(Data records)
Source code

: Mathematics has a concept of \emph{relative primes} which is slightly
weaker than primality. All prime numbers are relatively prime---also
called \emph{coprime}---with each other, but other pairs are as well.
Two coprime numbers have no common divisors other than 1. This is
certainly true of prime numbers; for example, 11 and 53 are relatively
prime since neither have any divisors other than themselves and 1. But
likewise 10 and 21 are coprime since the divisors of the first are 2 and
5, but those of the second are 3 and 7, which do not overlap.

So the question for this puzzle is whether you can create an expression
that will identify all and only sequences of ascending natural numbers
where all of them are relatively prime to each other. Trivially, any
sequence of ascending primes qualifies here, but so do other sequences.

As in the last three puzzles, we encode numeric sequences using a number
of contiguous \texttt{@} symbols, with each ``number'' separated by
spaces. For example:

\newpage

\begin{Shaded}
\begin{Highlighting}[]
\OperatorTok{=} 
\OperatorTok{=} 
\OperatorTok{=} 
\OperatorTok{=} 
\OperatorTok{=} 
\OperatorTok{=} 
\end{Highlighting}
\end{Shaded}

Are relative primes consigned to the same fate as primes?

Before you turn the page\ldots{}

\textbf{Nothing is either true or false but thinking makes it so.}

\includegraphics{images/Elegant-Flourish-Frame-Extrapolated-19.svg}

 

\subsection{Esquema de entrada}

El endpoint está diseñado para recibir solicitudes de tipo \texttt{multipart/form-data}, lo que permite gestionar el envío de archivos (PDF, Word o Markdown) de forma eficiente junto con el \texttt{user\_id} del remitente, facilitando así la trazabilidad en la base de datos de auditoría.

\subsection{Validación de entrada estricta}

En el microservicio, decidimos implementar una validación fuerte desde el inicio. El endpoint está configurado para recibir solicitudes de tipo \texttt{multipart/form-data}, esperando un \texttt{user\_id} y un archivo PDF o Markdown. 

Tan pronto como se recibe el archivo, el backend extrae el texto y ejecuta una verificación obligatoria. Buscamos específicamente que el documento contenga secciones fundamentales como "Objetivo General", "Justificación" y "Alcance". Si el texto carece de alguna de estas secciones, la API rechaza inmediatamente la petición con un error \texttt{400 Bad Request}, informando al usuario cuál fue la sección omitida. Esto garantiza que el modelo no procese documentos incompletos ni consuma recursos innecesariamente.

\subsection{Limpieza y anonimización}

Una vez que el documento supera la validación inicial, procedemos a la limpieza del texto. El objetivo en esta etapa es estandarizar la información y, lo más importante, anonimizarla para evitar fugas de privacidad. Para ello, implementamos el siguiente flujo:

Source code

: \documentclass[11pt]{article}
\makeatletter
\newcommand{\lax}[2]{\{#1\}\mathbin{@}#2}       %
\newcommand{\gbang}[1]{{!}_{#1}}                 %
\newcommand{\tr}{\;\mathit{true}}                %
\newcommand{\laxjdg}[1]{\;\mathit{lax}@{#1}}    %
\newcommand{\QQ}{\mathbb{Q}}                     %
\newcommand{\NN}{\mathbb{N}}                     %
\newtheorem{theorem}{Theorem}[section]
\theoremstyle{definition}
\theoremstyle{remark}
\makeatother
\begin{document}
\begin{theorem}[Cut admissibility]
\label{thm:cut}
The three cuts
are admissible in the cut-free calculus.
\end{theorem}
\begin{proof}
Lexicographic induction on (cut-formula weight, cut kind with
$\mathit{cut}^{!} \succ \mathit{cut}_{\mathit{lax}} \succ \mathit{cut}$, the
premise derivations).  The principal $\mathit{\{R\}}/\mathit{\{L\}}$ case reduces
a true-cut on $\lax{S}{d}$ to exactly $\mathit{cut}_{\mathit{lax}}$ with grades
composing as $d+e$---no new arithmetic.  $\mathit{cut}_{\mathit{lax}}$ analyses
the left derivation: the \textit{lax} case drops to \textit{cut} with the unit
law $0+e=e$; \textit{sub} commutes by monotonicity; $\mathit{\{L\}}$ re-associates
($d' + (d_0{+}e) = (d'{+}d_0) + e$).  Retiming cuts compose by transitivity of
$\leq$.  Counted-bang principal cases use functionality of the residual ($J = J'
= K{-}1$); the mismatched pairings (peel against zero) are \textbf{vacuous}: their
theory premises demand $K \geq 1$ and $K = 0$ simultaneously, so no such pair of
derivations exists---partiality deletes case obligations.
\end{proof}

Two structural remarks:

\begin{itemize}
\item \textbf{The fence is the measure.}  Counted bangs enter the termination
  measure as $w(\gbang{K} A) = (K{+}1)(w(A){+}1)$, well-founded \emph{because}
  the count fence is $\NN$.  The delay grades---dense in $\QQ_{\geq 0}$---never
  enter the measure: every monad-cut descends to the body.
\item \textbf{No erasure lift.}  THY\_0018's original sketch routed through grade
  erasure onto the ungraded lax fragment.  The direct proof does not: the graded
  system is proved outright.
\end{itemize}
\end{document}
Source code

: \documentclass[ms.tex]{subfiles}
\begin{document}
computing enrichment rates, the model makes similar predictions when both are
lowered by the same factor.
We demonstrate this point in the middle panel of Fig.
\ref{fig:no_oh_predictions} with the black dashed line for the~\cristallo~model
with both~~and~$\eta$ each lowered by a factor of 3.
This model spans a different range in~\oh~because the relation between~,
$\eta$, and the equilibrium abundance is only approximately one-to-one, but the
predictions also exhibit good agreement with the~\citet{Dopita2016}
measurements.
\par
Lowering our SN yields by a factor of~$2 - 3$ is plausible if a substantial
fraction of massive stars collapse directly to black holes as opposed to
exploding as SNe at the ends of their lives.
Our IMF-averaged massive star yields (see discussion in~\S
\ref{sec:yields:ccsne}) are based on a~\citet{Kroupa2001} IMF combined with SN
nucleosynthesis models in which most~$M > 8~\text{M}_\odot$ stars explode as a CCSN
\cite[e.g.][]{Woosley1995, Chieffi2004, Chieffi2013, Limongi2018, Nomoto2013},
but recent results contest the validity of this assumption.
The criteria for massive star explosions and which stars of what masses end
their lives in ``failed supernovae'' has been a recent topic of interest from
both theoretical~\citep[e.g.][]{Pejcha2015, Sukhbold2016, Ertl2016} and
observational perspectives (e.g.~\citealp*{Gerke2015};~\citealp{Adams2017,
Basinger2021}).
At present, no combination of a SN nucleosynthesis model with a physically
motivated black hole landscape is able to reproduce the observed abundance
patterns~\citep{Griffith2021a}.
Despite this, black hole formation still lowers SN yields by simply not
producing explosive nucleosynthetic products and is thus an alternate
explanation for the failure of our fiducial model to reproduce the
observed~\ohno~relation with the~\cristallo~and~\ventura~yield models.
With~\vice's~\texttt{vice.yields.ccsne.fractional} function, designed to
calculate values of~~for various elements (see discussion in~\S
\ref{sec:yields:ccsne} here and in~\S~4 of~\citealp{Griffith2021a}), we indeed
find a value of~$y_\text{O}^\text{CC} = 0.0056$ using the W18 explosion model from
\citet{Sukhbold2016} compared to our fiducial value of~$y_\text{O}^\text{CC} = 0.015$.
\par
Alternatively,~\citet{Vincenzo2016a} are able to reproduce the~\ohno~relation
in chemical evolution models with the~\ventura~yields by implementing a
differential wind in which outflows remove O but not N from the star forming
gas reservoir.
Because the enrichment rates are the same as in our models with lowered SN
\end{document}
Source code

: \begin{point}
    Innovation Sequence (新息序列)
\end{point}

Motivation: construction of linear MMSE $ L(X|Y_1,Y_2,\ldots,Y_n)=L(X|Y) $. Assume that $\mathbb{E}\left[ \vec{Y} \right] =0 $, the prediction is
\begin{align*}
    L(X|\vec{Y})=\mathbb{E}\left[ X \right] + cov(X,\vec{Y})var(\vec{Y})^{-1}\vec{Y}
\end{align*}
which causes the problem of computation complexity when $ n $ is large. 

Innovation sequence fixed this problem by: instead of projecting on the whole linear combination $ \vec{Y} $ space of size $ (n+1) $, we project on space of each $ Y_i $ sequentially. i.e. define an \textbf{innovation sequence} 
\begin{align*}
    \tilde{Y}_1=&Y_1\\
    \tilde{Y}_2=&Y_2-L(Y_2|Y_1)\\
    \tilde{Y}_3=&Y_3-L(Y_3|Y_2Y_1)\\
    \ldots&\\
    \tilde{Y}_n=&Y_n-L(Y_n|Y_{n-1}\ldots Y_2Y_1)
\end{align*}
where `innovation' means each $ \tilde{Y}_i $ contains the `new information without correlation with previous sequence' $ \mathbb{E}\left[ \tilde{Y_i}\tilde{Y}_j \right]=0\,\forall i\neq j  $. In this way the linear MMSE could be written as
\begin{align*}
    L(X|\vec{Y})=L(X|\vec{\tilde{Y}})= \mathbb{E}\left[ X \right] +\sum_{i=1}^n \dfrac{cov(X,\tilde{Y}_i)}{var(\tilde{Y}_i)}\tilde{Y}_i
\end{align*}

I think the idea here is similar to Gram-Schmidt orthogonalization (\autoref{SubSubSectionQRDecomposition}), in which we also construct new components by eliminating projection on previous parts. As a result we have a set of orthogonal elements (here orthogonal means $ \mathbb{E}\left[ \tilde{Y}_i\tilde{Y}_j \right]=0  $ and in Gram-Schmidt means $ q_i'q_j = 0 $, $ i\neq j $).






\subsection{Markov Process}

EXERCISE REQUIREMENTS ▸
Where a line in the records above contains the word "same", include it in the count; state the total and nothing more.

THE ANSWER ▸
3